-------- Data for this task --------

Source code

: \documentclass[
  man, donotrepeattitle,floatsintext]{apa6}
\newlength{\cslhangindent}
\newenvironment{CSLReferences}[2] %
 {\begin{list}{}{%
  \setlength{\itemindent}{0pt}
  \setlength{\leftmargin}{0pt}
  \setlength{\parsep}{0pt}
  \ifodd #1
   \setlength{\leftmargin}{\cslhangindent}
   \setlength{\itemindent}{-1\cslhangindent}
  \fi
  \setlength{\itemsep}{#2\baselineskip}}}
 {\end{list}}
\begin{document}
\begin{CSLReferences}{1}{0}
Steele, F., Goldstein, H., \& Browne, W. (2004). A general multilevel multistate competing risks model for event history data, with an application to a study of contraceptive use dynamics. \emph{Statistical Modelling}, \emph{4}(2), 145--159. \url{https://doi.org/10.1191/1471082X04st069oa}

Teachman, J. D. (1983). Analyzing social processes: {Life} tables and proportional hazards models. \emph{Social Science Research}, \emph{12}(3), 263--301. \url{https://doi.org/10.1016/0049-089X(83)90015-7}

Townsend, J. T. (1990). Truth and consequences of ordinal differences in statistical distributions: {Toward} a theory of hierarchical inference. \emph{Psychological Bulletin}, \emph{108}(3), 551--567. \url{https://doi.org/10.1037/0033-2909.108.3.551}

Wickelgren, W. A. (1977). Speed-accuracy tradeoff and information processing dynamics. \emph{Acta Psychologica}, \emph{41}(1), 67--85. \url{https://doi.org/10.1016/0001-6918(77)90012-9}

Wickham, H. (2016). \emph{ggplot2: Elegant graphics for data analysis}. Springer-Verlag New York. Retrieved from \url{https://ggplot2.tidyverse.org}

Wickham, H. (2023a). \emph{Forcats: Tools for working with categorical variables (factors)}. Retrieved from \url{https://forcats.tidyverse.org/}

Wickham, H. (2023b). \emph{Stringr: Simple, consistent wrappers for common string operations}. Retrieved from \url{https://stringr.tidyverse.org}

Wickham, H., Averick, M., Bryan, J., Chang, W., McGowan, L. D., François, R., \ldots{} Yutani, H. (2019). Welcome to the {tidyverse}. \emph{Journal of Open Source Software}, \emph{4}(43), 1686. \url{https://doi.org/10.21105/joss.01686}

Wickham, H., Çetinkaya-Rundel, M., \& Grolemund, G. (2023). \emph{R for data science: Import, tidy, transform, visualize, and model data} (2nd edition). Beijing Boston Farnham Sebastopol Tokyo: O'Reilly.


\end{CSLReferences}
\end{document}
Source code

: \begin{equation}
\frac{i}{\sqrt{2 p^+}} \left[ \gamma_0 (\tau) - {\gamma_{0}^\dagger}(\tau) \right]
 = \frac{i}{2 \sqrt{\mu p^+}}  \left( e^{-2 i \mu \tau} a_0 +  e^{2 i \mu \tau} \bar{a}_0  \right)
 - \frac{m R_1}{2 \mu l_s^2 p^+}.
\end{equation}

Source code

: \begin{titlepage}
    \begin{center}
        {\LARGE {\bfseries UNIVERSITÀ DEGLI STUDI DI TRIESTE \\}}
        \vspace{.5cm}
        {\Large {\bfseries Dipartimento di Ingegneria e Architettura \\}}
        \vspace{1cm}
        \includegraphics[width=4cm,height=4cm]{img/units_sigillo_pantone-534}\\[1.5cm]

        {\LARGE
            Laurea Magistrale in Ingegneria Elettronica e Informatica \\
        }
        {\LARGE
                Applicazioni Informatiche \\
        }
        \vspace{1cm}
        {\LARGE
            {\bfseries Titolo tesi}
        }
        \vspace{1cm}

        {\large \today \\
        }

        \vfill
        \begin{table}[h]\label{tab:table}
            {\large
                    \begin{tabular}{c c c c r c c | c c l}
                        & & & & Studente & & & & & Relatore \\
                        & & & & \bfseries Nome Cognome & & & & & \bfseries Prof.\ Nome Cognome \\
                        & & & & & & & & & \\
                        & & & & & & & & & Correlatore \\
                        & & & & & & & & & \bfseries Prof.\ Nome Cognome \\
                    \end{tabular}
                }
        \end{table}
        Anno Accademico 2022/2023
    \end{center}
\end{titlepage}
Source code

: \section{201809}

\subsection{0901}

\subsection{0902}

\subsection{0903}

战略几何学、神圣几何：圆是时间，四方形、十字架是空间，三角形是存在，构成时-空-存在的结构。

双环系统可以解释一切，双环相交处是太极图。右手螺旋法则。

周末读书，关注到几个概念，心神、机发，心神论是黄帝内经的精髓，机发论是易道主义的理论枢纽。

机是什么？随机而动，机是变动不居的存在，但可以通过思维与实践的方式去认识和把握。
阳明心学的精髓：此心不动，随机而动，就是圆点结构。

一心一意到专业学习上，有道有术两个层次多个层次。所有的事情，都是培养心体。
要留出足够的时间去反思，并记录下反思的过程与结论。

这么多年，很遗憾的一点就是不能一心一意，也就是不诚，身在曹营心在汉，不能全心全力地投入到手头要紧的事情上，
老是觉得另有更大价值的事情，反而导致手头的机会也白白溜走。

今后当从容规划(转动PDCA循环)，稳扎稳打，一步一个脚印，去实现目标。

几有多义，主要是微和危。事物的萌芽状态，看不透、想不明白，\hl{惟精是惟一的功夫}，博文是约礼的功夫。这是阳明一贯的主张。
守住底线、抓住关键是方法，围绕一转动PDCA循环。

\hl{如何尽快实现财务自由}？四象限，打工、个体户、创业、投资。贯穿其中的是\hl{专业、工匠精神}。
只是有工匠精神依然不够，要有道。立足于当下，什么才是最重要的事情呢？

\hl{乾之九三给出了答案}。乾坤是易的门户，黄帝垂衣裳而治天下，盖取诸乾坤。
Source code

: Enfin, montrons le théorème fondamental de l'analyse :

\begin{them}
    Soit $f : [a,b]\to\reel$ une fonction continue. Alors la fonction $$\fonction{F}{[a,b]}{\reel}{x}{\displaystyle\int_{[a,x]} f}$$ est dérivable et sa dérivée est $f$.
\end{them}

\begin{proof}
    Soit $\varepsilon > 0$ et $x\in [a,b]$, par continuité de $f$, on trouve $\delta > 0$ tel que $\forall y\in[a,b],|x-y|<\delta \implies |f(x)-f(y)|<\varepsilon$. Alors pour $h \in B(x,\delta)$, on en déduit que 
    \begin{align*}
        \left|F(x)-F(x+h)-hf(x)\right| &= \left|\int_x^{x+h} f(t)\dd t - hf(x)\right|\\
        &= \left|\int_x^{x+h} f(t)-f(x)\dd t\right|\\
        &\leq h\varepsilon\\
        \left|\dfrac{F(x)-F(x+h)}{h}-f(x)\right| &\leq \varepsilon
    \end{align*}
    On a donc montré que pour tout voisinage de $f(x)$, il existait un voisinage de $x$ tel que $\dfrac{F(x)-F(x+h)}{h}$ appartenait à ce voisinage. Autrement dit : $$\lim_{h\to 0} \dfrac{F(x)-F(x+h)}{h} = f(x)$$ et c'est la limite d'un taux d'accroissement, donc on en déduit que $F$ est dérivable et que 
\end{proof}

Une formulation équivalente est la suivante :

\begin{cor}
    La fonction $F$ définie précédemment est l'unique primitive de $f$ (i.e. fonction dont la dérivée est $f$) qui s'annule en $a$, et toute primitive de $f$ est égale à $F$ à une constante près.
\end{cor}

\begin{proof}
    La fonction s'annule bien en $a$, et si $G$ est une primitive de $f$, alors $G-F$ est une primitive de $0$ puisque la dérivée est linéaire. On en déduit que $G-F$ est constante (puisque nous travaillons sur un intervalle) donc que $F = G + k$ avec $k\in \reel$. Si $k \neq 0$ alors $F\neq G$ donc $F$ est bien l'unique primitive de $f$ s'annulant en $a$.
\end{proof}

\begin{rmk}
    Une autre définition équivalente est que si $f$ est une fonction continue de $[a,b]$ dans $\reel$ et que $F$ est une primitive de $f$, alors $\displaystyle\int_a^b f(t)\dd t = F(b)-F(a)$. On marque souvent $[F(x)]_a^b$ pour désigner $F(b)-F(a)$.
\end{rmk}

--------

> Exercise details:
Look above for the line containing "On a donc montré". From there to the final line of the entries, repeat every line exactly.

> Answer space:
    On a donc montré que pour tout voisinage de $f(x)$, il existait un voisinage de $x$ tel que $\dfrac{F(x)-F(x+h)}{h}$ appartenait à ce voisinage. Autrement dit : $$\lim_{h\to 0} \dfrac{F(x)-F(x+h)}{h} = f(x)$$ et c'est la limite d'un taux d'accroissement, donc on en déduit que $F$ est dérivable et que 
\end{proof}

Une formulation équivalente est la suivante :

\begin{cor}
    La fonction $F$ définie précédemment est l'unique primitive de $f$ (i.e. fonction dont la dérivée est $f$) qui s'annule en $a$, et toute primitive de $f$ est égale à $F$ à une constante près.
\end{cor}

\begin{proof}
    La fonction s'annule bien en $a$, et si $G$ est une primitive de $f$, alors $G-F$ est une primitive de $0$ puisque la dérivée est linéaire. On en déduit que $G-F$ est constante (puisque nous travaillons sur un intervalle) donc que $F = G + k$ avec $k\in \reel$. Si $k \neq 0$ alors $F\neq G$ donc $F$ est bien l'unique primitive de $f$ s'annulant en $a$.
\end{proof}

\begin{rmk}
    Une autre définition équivalente est que si $f$ est une fonction continue de $[a,b]$ dans $\reel$ et que $F$ est une primitive de $f$, alors $\displaystyle\int_a^b f(t)\dd t = F(b)-F(a)$. On marque souvent $[F(x)]_a^b$ pour désigner $F(b)-F(a)$.
\end{rmk}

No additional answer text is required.